Plain-text document sources:
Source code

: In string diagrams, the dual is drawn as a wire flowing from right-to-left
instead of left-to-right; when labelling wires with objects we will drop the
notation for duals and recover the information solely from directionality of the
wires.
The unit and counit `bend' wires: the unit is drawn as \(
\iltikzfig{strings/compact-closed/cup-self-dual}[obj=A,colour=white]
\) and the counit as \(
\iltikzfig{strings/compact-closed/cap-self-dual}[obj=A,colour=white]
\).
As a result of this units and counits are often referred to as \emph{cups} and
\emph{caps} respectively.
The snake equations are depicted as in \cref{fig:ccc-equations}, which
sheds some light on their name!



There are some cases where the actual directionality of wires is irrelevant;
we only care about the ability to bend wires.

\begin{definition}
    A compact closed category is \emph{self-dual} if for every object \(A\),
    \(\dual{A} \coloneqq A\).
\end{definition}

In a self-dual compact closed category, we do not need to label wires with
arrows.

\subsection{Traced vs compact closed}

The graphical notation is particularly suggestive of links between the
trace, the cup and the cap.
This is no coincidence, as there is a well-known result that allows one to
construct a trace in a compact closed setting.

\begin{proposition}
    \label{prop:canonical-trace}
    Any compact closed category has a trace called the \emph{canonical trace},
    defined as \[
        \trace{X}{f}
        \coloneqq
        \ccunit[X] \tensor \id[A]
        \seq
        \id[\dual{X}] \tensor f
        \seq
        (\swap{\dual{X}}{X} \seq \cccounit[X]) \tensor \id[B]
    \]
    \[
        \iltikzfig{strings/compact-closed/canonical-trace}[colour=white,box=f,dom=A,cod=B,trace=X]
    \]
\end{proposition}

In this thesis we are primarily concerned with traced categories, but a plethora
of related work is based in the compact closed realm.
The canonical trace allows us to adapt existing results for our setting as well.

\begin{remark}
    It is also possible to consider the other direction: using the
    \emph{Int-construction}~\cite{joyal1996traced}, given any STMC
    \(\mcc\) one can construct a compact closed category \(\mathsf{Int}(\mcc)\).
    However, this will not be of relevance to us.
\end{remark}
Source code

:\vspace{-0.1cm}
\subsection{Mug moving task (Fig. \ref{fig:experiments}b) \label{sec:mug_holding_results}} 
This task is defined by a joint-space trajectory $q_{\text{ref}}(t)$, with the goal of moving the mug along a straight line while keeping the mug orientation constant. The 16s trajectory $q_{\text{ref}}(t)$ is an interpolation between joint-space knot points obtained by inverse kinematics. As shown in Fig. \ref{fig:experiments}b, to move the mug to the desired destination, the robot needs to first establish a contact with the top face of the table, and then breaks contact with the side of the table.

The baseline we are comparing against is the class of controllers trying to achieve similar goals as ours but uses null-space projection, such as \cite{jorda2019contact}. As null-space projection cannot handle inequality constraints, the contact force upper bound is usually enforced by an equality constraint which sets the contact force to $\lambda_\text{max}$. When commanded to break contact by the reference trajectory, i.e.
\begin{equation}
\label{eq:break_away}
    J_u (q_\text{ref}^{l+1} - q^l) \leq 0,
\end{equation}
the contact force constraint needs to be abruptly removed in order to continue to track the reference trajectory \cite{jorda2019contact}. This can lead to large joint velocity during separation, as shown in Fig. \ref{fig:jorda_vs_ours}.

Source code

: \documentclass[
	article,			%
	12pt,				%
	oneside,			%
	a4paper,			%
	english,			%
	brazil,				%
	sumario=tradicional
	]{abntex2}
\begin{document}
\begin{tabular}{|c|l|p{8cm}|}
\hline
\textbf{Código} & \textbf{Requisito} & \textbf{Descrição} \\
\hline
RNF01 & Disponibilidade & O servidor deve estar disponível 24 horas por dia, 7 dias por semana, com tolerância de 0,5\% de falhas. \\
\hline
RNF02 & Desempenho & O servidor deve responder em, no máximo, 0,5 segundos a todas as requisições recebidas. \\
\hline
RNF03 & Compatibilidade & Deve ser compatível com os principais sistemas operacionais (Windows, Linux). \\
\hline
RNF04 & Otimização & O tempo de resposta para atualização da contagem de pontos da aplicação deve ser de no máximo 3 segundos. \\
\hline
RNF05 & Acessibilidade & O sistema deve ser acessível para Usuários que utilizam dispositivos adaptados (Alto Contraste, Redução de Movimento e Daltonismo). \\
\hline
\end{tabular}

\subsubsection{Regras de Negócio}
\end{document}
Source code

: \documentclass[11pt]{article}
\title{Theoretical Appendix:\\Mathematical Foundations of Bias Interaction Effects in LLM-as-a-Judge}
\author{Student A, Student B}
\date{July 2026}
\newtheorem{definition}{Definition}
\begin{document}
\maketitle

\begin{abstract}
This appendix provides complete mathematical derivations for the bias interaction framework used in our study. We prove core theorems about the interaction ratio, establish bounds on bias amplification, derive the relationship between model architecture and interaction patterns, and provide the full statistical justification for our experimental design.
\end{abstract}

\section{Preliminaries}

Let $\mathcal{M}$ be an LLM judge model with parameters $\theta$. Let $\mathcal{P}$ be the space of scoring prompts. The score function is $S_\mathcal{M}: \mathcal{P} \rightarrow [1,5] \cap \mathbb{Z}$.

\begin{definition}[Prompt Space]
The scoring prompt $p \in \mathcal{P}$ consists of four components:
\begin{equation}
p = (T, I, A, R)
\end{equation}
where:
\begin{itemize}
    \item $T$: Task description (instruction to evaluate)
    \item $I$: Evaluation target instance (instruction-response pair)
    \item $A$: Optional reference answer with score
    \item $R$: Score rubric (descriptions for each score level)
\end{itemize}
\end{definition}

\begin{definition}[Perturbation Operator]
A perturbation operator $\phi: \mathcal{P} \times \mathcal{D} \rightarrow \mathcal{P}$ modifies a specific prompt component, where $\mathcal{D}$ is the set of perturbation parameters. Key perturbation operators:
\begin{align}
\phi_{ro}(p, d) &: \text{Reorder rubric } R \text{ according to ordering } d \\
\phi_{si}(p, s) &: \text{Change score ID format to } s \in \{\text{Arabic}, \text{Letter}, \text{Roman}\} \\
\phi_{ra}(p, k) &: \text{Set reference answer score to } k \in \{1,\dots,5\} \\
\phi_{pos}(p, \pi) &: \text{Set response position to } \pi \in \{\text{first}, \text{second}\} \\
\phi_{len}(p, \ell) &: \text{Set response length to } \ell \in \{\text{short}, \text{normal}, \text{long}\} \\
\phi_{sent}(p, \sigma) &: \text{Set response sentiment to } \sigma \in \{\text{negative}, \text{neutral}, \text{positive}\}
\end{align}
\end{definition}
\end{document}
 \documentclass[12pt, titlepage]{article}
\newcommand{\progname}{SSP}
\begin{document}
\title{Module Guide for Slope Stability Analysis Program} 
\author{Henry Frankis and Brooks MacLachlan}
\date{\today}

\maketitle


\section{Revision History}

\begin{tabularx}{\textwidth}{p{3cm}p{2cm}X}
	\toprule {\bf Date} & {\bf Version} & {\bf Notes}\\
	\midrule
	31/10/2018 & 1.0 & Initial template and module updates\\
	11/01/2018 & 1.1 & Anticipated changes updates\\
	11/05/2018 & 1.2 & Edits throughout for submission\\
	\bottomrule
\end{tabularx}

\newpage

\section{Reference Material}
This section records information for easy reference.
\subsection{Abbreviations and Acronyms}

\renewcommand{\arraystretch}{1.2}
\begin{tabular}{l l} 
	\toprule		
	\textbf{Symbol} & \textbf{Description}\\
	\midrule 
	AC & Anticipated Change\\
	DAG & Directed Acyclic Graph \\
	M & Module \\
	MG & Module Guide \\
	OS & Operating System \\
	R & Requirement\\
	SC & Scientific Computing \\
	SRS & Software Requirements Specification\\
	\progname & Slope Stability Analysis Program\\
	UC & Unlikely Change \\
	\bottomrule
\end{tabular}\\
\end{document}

--- Problem to work on ---
Every entry must be output again, exactly as written above.

--- Exercise output ---
Source code

: In string diagrams, the dual is drawn as a wire flowing from right-to-left
instead of left-to-right; when labelling wires with objects we will drop the
notation for duals and recover the information solely from directionality of the
wires.
The unit and counit `bend' wires: the unit is drawn as \(
\iltikzfig{strings/compact-closed/cup-self-dual}[obj=A,colour=white]
\) and the counit as \(
\iltikzfig{strings/compact-closed/cap-self-dual}[obj=A,colour=white]
\).
As a result of this units and counits are often referred to as \emph{cups} and
\emph{caps} respectively.
The snake equations are depicted as in \cref{fig:ccc-equations}, which
sheds some light on their name!



There are some cases where the actual directionality of wires is irrelevant;
we only care about the ability to bend wires.

\begin{definition}
    A compact closed category is \emph{self-dual} if for every object \(A\),
    \(\dual{A} \coloneqq A\).
\end{definition}

In a self-dual compact closed category, we do not need to label wires with
arrows.

\subsection{Traced vs compact closed}

The graphical notation is particularly suggestive of links between the
trace, the cup and the cap.
This is no coincidence, as there is a well-known result that allows one to
construct a trace in a compact closed setting.

\begin{proposition}
    \label{prop:canonical-trace}
    Any compact closed category has a trace called the \emph{canonical trace},
    defined as \[
        \trace{X}{f}
        \coloneqq
        \ccunit[X] \tensor \id[A]
        \seq
        \id[\dual{X}] \tensor f
        \seq
        (\swap{\dual{X}}{X} \seq \cccounit[X]) \tensor \id[B]
    \]
    \[
        \iltikzfig{strings/compact-closed/canonical-trace}[colour=white,box=f,dom=A,cod=B,trace=X]
    \]
\end{proposition}

In this thesis we are primarily concerned with traced categories, but a plethora
of related work is based in the compact closed realm.
The canonical trace allows us to adapt existing results for our setting as well.

\begin{remark}
    It is also possible to consider the other direction: using the
    \emph{Int-construction}~\cite{joyal1996traced}, given any STMC
    \(\mcc\) one can construct a compact closed category \(\mathsf{Int}(\mcc)\).
    However, this will not be of relevance to us.
\end{remark}
Source code

:\vspace{-0.1cm}
\subsection{Mug moving task (Fig. \ref{fig:experiments}b) \label{sec:mug_holding_results}} 
This task is defined by a joint-space trajectory $q_{\text{ref}}(t)$, with the goal of moving the mug along a straight line while keeping the mug orientation constant. The 16s trajectory $q_{\text{ref}}(t)$ is an interpolation between joint-space knot points obtained by inverse kinematics. As shown in Fig. \ref{fig:experiments}b, to move the mug to the desired destination, the robot needs to first establish a contact with the top face of the table, and then breaks contact with the side of the table.

The baseline we are comparing against is the class of controllers trying to achieve similar goals as ours but uses null-space projection, such as \cite{jorda2019contact}. As null-space projection cannot handle inequality constraints, the contact force upper bound is usually enforced by an equality constraint which sets the contact force to $\lambda_\text{max}$. When commanded to break contact by the reference trajectory, i.e.
\begin{equation}
\label{eq:break_away}
    J_u (q_\text{ref}^{l+1} - q^l) \leq 0,
\end{equation}
the contact force constraint needs to be abruptly removed in order to continue to track the reference trajectory \cite{jorda2019contact}. This can lead to large joint velocity during separation, as shown in Fig. \ref{fig:jorda_vs_ours}.

Source code

: \documentclass[
	article,			%
	12pt,				%
	oneside,			%
	a4paper,			%
	english,			%
	brazil,				%
	sumario=tradicional
	]{abntex2}
\begin{document}
\begin{tabular}{|c|l|p{8cm}|}
\hline
\textbf{Código} & \textbf{Requisito} & \textbf{Descrição} \\
\hline
RNF01 & Disponibilidade & O servidor deve estar disponível 24 horas por dia, 7 dias por semana, com tolerância de 0,5\% de falhas. \\
\hline
RNF02 & Desempenho & O servidor deve responder em, no máximo, 0,5 segundos a todas as requisições recebidas. \\
\hline
RNF03 & Compatibilidade & Deve ser compatível com os principais sistemas operacionais (Windows, Linux). \\
\hline
RNF04 & Otimização & O tempo de resposta para atualização da contagem de pontos da aplicação deve ser de no máximo 3 segundos. \\
\hline
RNF05 & Acessibilidade & O sistema deve ser acessível para Usuários que utilizam dispositivos adaptados (Alto Contraste, Redução de Movimento e Daltonismo). \\
\hline
\end{tabular}

\subsubsection{Regras de Negócio}
\end{document}
Source code

: \documentclass[11pt]{article}
\title{Theoretical Appendix:\\Mathematical Foundations of Bias Interaction Effects in LLM-as-a-Judge}
\author{Student A, Student B}
\date{July 2026}
\newtheorem{definition}{Definition}
\begin{document}
\maketitle

\begin{abstract}
This appendix provides complete mathematical derivations for the bias interaction framework used in our study. We prove core theorems about the interaction ratio, establish bounds on bias amplification, derive the relationship between model architecture and interaction patterns, and provide the full statistical justification for our experimental design.
\end{abstract}

\section{Preliminaries}

Let $\mathcal{M}$ be an LLM judge model with parameters $\theta$. Let $\mathcal{P}$ be the space of scoring prompts. The score function is $S_\mathcal{M}: \mathcal{P} \rightarrow [1,5] \cap \mathbb{Z}$.

\begin{definition}[Prompt Space]
The scoring prompt $p \in \mathcal{P}$ consists of four components:
\begin{equation}
p = (T, I, A, R)
\end{equation}
where:
\begin{itemize}
    \item $T$: Task description (instruction to evaluate)
    \item $I$: Evaluation target instance (instruction-response pair)
    \item $A$: Optional reference answer with score
    \item $R$: Score rubric (descriptions for each score level)
\end{itemize}
\end{definition}

\begin{definition}[Perturbation Operator]
A perturbation operator $\phi: \mathcal{P} \times \mathcal{D} \rightarrow \mathcal{P}$ modifies a specific prompt component, where $\mathcal{D}$ is the set of perturbation parameters. Key perturbation operators:
\begin{align}
\phi_{ro}(p, d) &: \text{Reorder rubric } R \text{ according to ordering } d \\
\phi_{si}(p, s) &: \text{Change score ID format to } s \in \{\text{Arabic}, \text{Letter}, \text{Roman}\} \\
\phi_{ra}(p, k) &: \text{Set reference answer score to } k \in \{1,\dots,5\} \\
\phi_{pos}(p, \pi) &: \text{Set response position to } \pi \in \{\text{first}, \text{second}\} \\
\phi_{len}(p, \ell) &: \text{Set response length to } \ell \in \{\text{short}, \text{normal}, \text{long}\} \\
\phi_{sent}(p, \sigma) &: \text{Set response sentiment to } \sigma \in \{\text{negative}, \text{neutral}, \text{positive}\}
\end{align}
\end{definition}
\end{document}
 \documentclass[12pt, titlepage]{article}
\newcommand{\progname}{SSP}
\begin{document}
\title{Module Guide for Slope Stability Analysis Program} 
\author{Henry Frankis and Brooks MacLachlan}
\date{\today}

\maketitle


\section{Revision History}

\begin{tabularx}{\textwidth}{p{3cm}p{2cm}X}
	\toprule {\bf Date} & {\bf Version} & {\bf Notes}\\
	\midrule
	31/10/2018 & 1.0 & Initial template and module updates\\
	11/01/2018 & 1.1 & Anticipated changes updates\\
	11/05/2018 & 1.2 & Edits throughout for submission\\
	\bottomrule
\end{tabularx}

\newpage

\section{Reference Material}
This section records information for easy reference.
\subsection{Abbreviations and Acronyms}

\renewcommand{\arraystretch}{1.2}
\begin{tabular}{l l} 
	\toprule		
	\textbf{Symbol} & \textbf{Description}\\
	\midrule 
	AC & Anticipated Change\\
	DAG & Directed Acyclic Graph \\
	M & Module \\
	MG & Module Guide \\
	OS & Operating System \\
	R & Requirement\\
	SC & Scientific Computing \\
	SRS & Software Requirements Specification\\
	\progname & Slope Stability Analysis Program\\
	UC & Unlikely Change \\
	\bottomrule
\end{tabular}\\
\end{document}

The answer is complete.